That's Python doing what it does in order to support dynamically adding functions to classes.

When __get__ is invoked on a function object (usually done via dot access . on an instance of a class) Python will transform the function to a method and implicitly pass the instance (usually recognized as self) as the first argument.

In your case, you explicitly call __get__ and explicitly pass the 'instance' 2 which is bound as the first argument of the function x, here 2 is considered the "instance" self:

>>> mul2
<bound method mul of 2> 

This results in a method bound on the instance 2, with one expected argument that yields the multiplication: calling it returns 2 (the bound argument assigned to x) multiplied with anything else you supply as the argument y.

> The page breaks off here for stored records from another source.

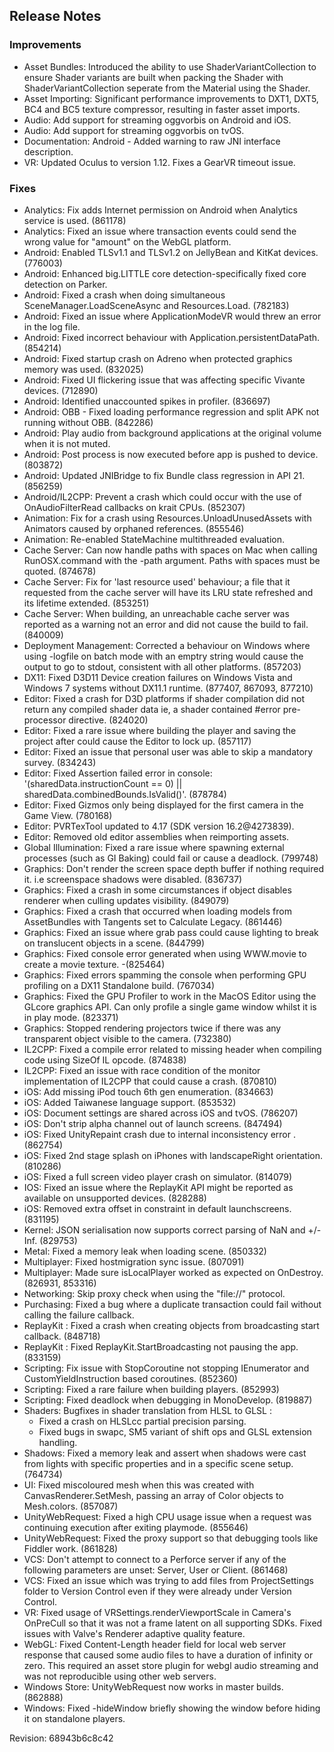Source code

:## Release Notes

### Improvements

-   Asset Bundles: Introduced the ability to use ShaderVariantCollection to ensure Shader variants are built when packing the Shader with ShaderVariantCollection seperate from the Material using the Shader.
-   Asset Importing: Significant performance improvements to DXT1, DXT5, BC4 and BC5 texture compressor, resulting in faster asset imports.
-   Audio: Add support for streaming oggvorbis on Android and iOS.
-   Audio: Add support for streaming oggvorbis on tvOS.
-   Documentation: Android - Added warning to raw JNI interface description.
-   VR: Updated Oculus to version 1.12. Fixes a GearVR timeout issue.

### Fixes

-   Analytics: Fix adds Internet permission on Android when Analytics service is used. (861178)
-   Analytics: Fixed an issue where transaction events could send the wrong value for \"amount\" on the WebGL platform.
-   Android: Enabled TLSv1.1 and TLSv1.2 on JellyBean and KitKat devices. (776003)
-   Android: Enhanced big.LITTLE core detection-specifically fixed core detection on Parker.
-   Android: Fixed a crash when doing simultaneous SceneManager.LoadSceneAsync and Resources.Load. (782183)
-   Android: Fixed an issue where ApplicationModeVR would threw an error in the log file.
-   Android: Fixed incorrect behaviour with Application.persistentDataPath. (854214)
-   Android: Fixed startup crash on Adreno when protected graphics memory was used. (832025)
-   Android: Fixed UI flickering issue that was affecting specific Vivante devices. (712890)
-   Android: Identified unaccounted spikes in profiler. (836697)
-   Android: OBB - Fixed loading performance regression and split APK not running without OBB. (842286)
-   Android: Play audio from background applications at the original volume when it is not muted.
-   Android: Post process is now executed before app is pushed to device. (803872)
-   Android: Updated JNIBridge to fix Bundle class regression in API 21. (856259)
-   Android/IL2CPP: Prevent a crash which could occur with the use of OnAudioFilterRead callbacks on krait CPUs. (852307)
-   Animation: Fix for a crash using Resources.UnloadUnusedAssets with Animators caused by orphaned references. (855546)
-   Animation: Re-enabled StateMachine multithreaded evaluation.
-   Cache Server: Can now handle paths with spaces on Mac when calling RunOSX.command with the -path argument. Paths with spaces must be quoted. (874678)
-   Cache Server: Fix for \'last resource used\' behaviour; a file that it requested from the cache server will have its LRU state refreshed and its lifetime extended. (853251)
-   Cache Server: When building, an unreachable cache server was reported as a warning not an error and did not cause the build to fail. (840009)
-   Deployment Management: Corrected a behaviour on Windows where using -logfile on batch mode with an emptry string would cause the output to go to stdout, consistent with all other platforms. (857203)
-   DX11: Fixed D3D11 Device creation failures on Windows Vista and Windows 7 systems without DX11.1 runtime. (877407, 867093, 877210)
-   Editor: Fixed a crash for D3D platforms if shader compilation did not return any compiled shader data ie, a shader contained #error pre-processor directive. (824020)
-   Editor: Fixed a rare issue where building the player and saving the project after could cause the Editor to lock up. (857117)
-   Editor: Fixed an issue that personal user was able to skip a mandatory survey. (834243)
-   Editor: Fixed Assertion failed error in console: \'(sharedData.instructionCount == 0) \|\| sharedData.combinedBounds.IsValid()\'. (878784)
-   Editor: Fixed Gizmos only being displayed for the first camera in the Game View. (780168)
-   Editor: PVRTexTool updated to 4.17 (SDK version 16.2@4273839).
-   Editor: Removed old editor assemblies when reimporting assets.
-   Global Illumination: Fixed a rare issue where spawning external processes (such as GI Baking) could fail or cause a deadlock. (799748)
-   Graphics: Don\'t render the screen space depth buffer if nothing required it. i.e screenspace shadows were disabled. (836737)
-   Graphics: Fixed a crash in some circumstances if object disables renderer when culling updates visibility. (849079)
-   Graphics: Fixed a crash that occurred when loading models from AssetBundles with Tangents set to Calculate Legacy. (861446)
-   Graphics: Fixed an issue where grab pass could cause lighting to break on translucent objects in a scene. (844799)
-   Graphics: Fixed console error generated when using WWW.movie to create a movie texture. -(825464)
-   Graphics: Fixed errors spamming the console when performing GPU profiling on a DX11 Standalone build. (767034)
-   Graphics: Fixed the GPU Profiler to work in the MacOS Editor using the GLcore graphics API. Can only profile a single game window whilst it is in play mode. (823371)
-   Graphics: Stopped rendering projectors twice if there was any transparent object visible to the camera. (732380)
-   IL2CPP: Fixed a compile error related to missing header when compiling code using SizeOf IL opcode. (874838)
-   IL2CPP: Fixed an issue with race condition of the monitor implementation of IL2CPP that could cause a crash. (870810)
-   iOS: Add missing iPod touch 6th gen enumeration. (834663)
-   iOS: Added Taiwanese language support. (853532)
-   iOS: Document settings are shared across iOS and tvOS. (786207)
-   iOS: Don\'t strip alpha channel out of launch screens. (847494)
-   iOS: Fixed UnityRepaint crash due to internal inconsistency error . (862754)
-   iOS: Fixed 2nd stage splash on iPhones with landscapeRight orientation. (810286)
-   iOS: Fixed a full screen video player crash on simulator. (814079)
-   IOS: Fixed an issue where the ReplayKit API might be reported as available on unsupported devices. (828288)
-   iOS: Removed extra offset in constraint in default launchscreens. (831195)
-   Kernel: JSON serialisation now supports correct parsing of NaN and +/- Inf. (829753)
-   Metal: Fixed a memory leak when loading scene. (850332)
-   Multiplayer: Fixed hostmigration sync issue. (807091)
-   Multiplayer: Made sure isLocalPlayer worked as expected on OnDestroy. (826931, 853316)
-   Networking: Skip proxy check when using the \"file://\" protocol.
-   Purchasing: Fixed a bug where a duplicate transaction could fail without calling the failure callback.
-   ReplayKit : Fixed a crash when creating objects from broadcasting start callback. (848718)
-   ReplayKit : Fixed ReplayKit.StartBroadcasting not pausing the app. (833159)
-   Scripting: Fix issue with StopCoroutine not stopping IEnumerator and CustomYieldInstruction based coroutines. (852360)
-   Scripting: Fixed a rare failure when building players. (852993)
-   Scripting: Fixed deadlock when debugging in MonoDevelop. (819887)
-   Shaders: Bugfixes in shader translation from HLSL to GLSL :
    -   Fixed a crash on HLSLcc partial precision parsing.
    -   Fixed bugs in swapc, SM5 variant of shift ops and GLSL extension handling.
-   Shadows: Fixed a memory leak and assert when shadows were cast from lights with specific properties and in a specific scene setup. (764734)
-   UI: Fixed miscoloured mesh when this was created with CanvasRenderer.SetMesh, passing an array of Color objects to Mesh.colors. (857087)
-   UnityWebRequest: Fixed a high CPU usage issue when a request was continuing execution after exiting playmode. (855646)
-   UnityWebRequest: Fixed the proxy support so that debugging tools like Fiddler work. (861828)
-   VCS: Don\'t attempt to connect to a Perforce server if any of the following parameters are unset: Server, User or Client. (861468)
-   VCS: Fixed an issue which was trying to add files from ProjectSettings folder to Version Control even if they were already under Version Control.
-   VR: Fixed usage of VRSettings.renderViewportScale in Camera\'s OnPreCull so that it was not a frame latent on all supporting SDKs. Fixed issues with Valve\'s Renderer adaptive quality feature.
-   WebGL: Fixed Content-Length header field for local web server response that caused some audio files to have a duration of infinity or zero. This required an asset store plugin for webgl audio streaming and was not reproducible using other web servers.
-   Windows Store: UnityWebRequest now works in master builds. (862888)
-   Windows: Fixed -hideWindow briefly showing the window before hiding it on standalone players.

Revision: 68943b6c8c42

Normally, function() invokes it's __call__ with the appropriate arguments provided:

mul.__call__(2, 3)  # 6

As a plus, a Python implementation of __get__ for functions is provided in the Descriptor HOWTO document of the Python Docs.

Here you can see the transformation, with the usage of types.MethodType, that takes place when __get__ is invoked :

class Function(object):
    . . .
    def __get__(self, obj, objtype=None):
        "Simulate func_descr_get() in Objects/funcobject.c"
        return types.MethodType(self, obj, objtype)

And the source code for the intrigued visitor is located in Objects/funcobject.c.

As you can see if this descriptor did not exist you'd have to automatically wrap functions in types.MethodType any time you'd want to dynamically add a function to class which is an unnecessary hassle.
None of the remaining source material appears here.